ASSIGNMENT » For each line below, check for the word "这时数组变成", then state how many lines contain it, with no other output.

MATERIAL TO PROCESS »
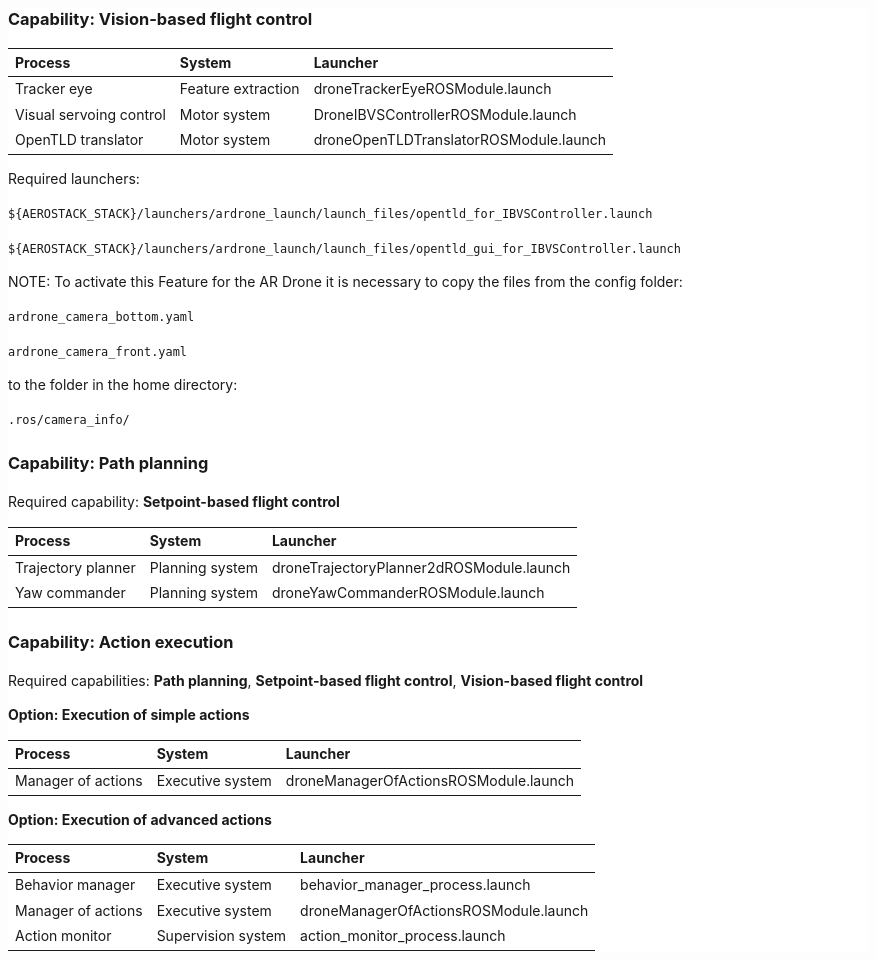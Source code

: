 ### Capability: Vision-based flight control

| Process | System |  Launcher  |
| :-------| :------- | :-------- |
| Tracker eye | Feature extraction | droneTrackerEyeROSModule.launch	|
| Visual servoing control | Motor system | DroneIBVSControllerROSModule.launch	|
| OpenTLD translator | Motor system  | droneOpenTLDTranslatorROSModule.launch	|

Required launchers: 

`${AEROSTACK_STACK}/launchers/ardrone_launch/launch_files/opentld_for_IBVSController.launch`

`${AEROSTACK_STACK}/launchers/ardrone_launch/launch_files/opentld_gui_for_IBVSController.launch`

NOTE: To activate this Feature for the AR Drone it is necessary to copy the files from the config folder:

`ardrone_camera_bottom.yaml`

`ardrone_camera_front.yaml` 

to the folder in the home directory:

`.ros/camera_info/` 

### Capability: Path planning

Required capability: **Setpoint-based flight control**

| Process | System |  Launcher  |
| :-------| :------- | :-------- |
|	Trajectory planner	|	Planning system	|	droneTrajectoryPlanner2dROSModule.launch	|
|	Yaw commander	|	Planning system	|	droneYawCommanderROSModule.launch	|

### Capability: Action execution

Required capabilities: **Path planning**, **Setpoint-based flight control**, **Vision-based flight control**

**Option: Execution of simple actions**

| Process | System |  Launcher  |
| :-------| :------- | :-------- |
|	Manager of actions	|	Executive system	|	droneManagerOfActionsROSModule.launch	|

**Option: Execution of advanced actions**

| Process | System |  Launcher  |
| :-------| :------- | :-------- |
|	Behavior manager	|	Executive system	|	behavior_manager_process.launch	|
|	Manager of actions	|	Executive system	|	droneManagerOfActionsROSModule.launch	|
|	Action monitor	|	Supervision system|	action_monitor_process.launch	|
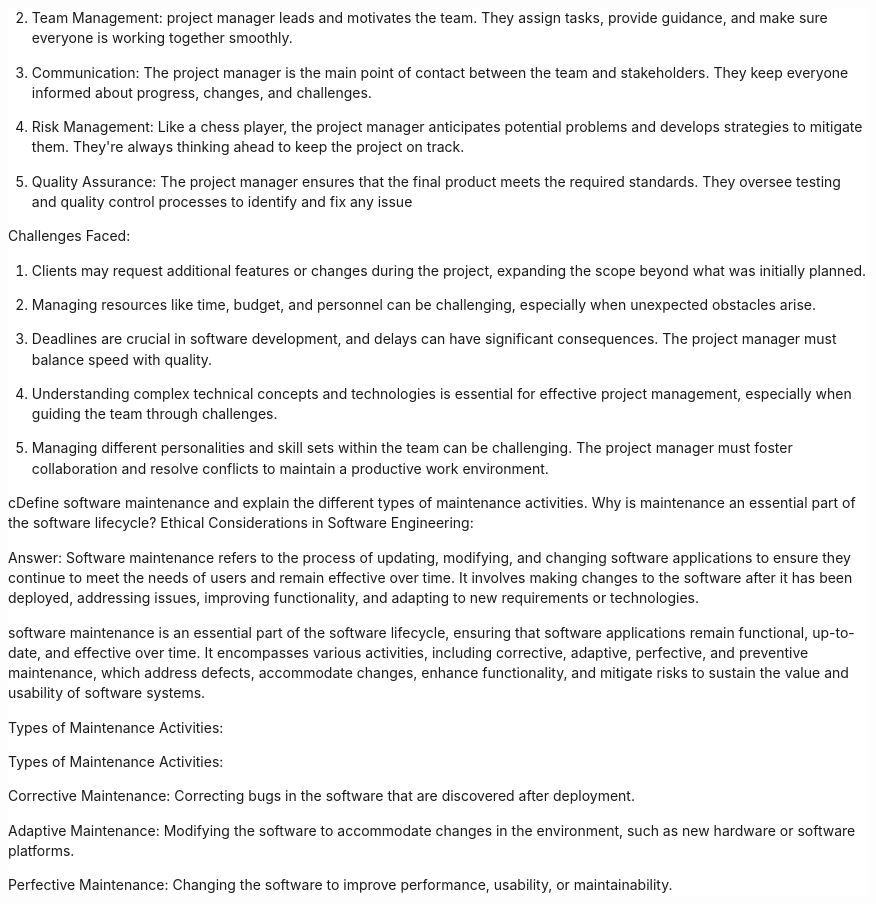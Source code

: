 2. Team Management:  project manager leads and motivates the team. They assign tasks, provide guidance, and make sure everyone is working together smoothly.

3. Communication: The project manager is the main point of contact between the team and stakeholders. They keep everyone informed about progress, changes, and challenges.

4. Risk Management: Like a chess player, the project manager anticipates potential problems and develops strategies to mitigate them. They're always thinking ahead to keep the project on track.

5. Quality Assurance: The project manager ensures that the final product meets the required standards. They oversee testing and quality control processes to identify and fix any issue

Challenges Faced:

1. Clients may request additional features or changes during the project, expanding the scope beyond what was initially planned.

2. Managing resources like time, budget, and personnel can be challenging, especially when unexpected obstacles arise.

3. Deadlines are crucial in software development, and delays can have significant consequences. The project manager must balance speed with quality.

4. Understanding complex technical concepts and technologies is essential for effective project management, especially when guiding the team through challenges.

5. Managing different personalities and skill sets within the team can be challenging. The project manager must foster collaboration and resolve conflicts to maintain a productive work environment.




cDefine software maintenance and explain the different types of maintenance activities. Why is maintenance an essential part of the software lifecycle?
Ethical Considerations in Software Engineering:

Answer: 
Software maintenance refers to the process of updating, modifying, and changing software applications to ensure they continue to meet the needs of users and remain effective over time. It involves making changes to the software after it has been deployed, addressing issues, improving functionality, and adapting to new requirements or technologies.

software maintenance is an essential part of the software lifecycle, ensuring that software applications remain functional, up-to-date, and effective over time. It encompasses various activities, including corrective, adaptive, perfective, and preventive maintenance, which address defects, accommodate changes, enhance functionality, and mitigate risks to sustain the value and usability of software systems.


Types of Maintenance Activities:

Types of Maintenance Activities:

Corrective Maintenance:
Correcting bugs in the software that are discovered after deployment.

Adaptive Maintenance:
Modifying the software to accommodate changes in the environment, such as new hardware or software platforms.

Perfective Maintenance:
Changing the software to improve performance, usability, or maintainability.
...
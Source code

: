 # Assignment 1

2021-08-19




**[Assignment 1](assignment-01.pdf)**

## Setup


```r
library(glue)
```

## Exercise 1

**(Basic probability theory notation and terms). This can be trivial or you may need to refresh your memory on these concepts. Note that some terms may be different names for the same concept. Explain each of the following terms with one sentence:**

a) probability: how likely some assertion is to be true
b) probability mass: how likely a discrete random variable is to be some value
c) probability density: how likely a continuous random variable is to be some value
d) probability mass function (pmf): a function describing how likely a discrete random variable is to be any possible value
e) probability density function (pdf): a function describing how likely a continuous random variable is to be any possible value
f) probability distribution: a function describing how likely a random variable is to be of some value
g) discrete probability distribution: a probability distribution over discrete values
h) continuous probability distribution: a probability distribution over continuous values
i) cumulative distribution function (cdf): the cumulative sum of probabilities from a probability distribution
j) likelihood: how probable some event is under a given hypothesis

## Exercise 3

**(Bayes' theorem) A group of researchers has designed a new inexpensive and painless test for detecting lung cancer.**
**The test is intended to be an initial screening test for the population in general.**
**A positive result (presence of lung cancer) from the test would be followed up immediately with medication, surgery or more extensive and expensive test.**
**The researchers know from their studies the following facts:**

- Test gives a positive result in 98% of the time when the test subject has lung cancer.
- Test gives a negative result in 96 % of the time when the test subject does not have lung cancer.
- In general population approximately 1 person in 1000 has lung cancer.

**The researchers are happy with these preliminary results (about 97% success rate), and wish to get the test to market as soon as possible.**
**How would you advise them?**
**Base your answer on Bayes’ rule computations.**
---
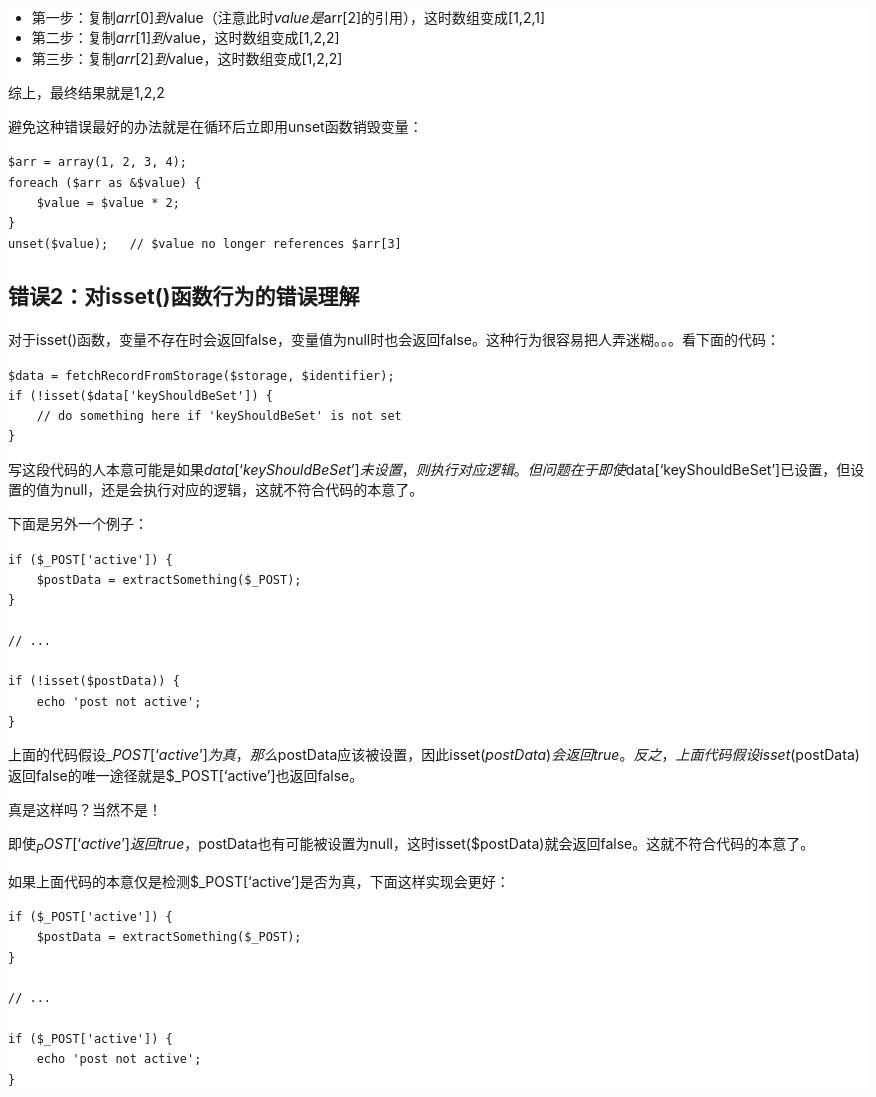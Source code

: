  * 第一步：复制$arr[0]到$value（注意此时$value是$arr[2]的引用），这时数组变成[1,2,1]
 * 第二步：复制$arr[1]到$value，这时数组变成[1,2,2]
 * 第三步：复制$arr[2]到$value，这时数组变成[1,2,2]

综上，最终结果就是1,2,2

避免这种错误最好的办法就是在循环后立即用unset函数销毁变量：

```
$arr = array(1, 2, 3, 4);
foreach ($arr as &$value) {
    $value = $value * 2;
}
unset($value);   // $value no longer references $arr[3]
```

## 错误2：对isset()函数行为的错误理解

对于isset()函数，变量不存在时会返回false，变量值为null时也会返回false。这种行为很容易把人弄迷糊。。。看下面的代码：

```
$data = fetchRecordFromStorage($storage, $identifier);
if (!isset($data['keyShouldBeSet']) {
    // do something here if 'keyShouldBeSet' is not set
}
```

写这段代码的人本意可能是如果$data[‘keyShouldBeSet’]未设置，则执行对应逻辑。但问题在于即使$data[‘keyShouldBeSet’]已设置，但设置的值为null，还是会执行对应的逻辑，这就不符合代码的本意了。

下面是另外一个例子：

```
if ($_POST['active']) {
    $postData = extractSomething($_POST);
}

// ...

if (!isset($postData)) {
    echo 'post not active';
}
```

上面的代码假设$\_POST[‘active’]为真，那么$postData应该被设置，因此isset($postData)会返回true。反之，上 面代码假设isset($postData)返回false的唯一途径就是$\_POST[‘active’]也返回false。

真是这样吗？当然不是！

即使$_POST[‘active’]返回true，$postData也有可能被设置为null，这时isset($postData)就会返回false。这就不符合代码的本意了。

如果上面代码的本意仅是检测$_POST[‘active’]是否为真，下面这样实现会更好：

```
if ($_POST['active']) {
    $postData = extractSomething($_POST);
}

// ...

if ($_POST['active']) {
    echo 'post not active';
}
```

SOLUTION FOR THIS EXERCISE » 3